FORT WORTH-In its latest SEC filing, Crescent Real Estate Equities Co. is claiming that Walton TCC Hotel Investors V LLC is in default of a $175-million agreement to buy the 228-room Fairmont Sonoma Mission Inn & Spa. The asset was pulled from May’s closing of a $620-million portfolio and rescheduled to close at noon June 28.

In the July 2 filing, Crescent claims it is entitled to keep $3.5 million of earnest money that the Chicago-based Walton plunked down for the Sonoma, CA resort at 100 Boyes Blvd. Dealmakers couldn’t be reached by deadline to comment on the cratered contract.

In the SEC filing, Crescent contends the agreement was terminated because the buyer failed “to comply with its obligations under the SMI Agreement [Sonoma Mission Inn] regarding delivery of documents and information to the lender on a timely basis.” Crescent also based the default declaration on the buyer’s “failure to use commercially reasonable efforts” with the lender to assume the asset’s outstanding debt and assigning the agreement to an affiliate without the lender’s consent. Walton had assigned the contract to WTCC Sonoma Hotel Investors V LLC as its buyer of record for the historic property.

The Fort Worth seller’s June 26 decision could be a formality since the agreement was about to expire just like the portfolio did. And, that’s not to say that the deal won’t be resurrected as the buyer and seller did in April. Crescent stood to gain $147 million after payouts to partners and incentives from the Fairmont Sonoma sale.

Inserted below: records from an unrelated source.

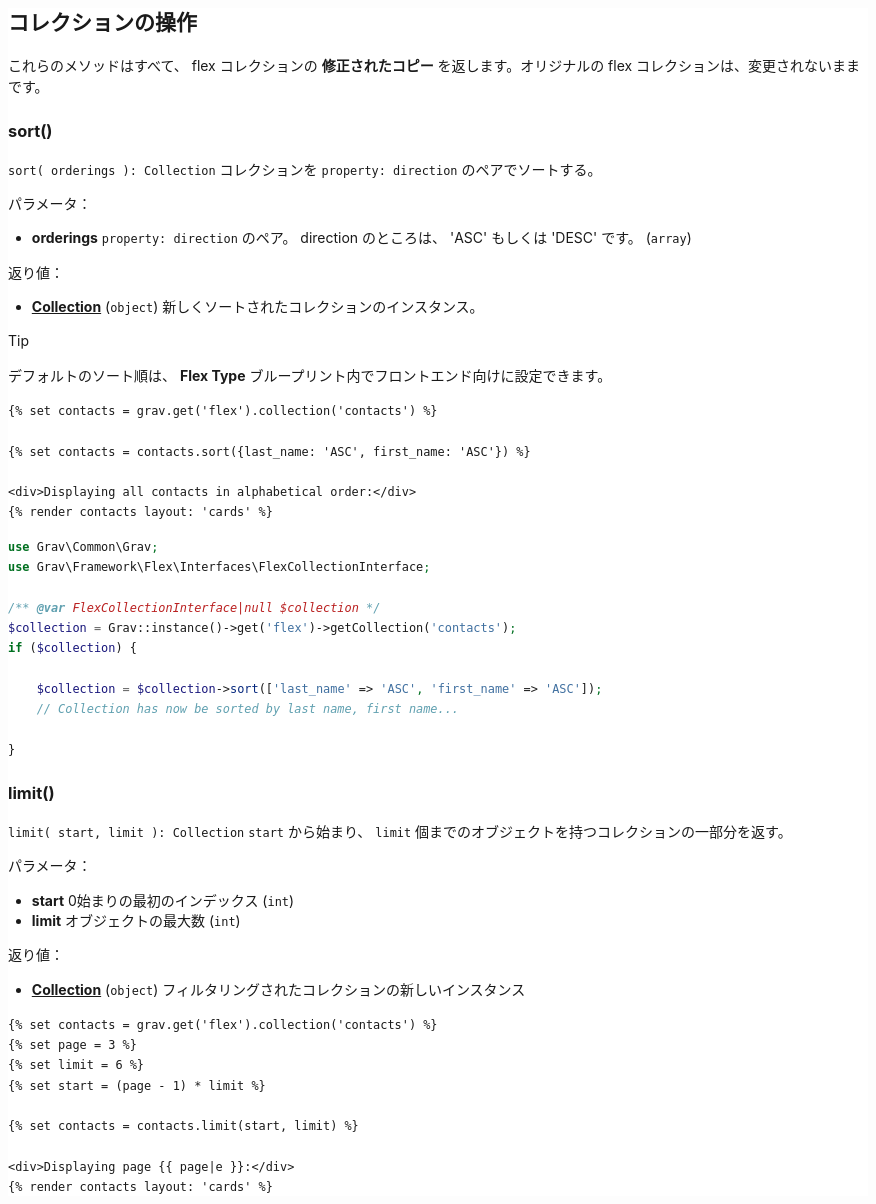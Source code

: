 <h2 id="collection-manipulation">コレクションの操作</h2>

これらのメソッドはすべて、 flex コレクションの **修正されたコピー** を返します。オリジナルの  flex コレクションは、変更されないままです。

### sort()

`sort( orderings ): Collection` コレクションを `property: direction` のペアでソートする。

パラメータ：
- **orderings** `property: direction` のペア。 direction のところは、 'ASC' もしくは 'DESC' です。 (`array`)

返り値：
- **[Collection](/advanced/flex/using/collection)** (`object`) 新しくソートされたコレクションのインスタンス。

> [!Tip]  
> デフォルトのソート順は、 **Flex Type** ブループリント内でフロントエンド向けに設定できます。

```twig
{% set contacts = grav.get('flex').collection('contacts') %}

{% set contacts = contacts.sort({last_name: 'ASC', first_name: 'ASC'}) %}

<div>Displaying all contacts in alphabetical order:</div>
{% render contacts layout: 'cards' %}
```

```php
use Grav\Common\Grav;
use Grav\Framework\Flex\Interfaces\FlexCollectionInterface;

/** @var FlexCollectionInterface|null $collection */
$collection = Grav::instance()->get('flex')->getCollection('contacts');
if ($collection) {

    $collection = $collection->sort(['last_name' => 'ASC', 'first_name' => 'ASC']);
    // Collection has now be sorted by last name, first name...

}
```

### limit()

`limit( start, limit ): Collection` `start` から始まり、 `limit` 個までのオブジェクトを持つコレクションの一部分を返す。

パラメータ：
- **start** 0始まりの最初のインデックス (`int`)
- **limit** オブジェクトの最大数 (`int`)

返り値：
- **[Collection](/advanced/flex/using/collection)** (`object`) フィルタリングされたコレクションの新しいインスタンス

```twig
{% set contacts = grav.get('flex').collection('contacts') %}
{% set page = 3 %}
{% set limit = 6 %}
{% set start = (page - 1) * limit %}

{% set contacts = contacts.limit(start, limit) %}

<div>Displaying page {{ page|e }}:</div>
{% render contacts layout: 'cards' %}
```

Meanwhile, Crescent shareholders are slated to vote Aug. 1 on the REIT’s sale to New York City-based Morgan Stanley Real Estate. The $6.5-billion buyout didn’t include the Canyon Ranch assets in Tucson and Lenox, MA and certainly not Sonoma Mission Inn & Spa. To date, Morgan Stanley’s interest appears to be purely office related, but as everyone knows in the world of M&A’s anything can go.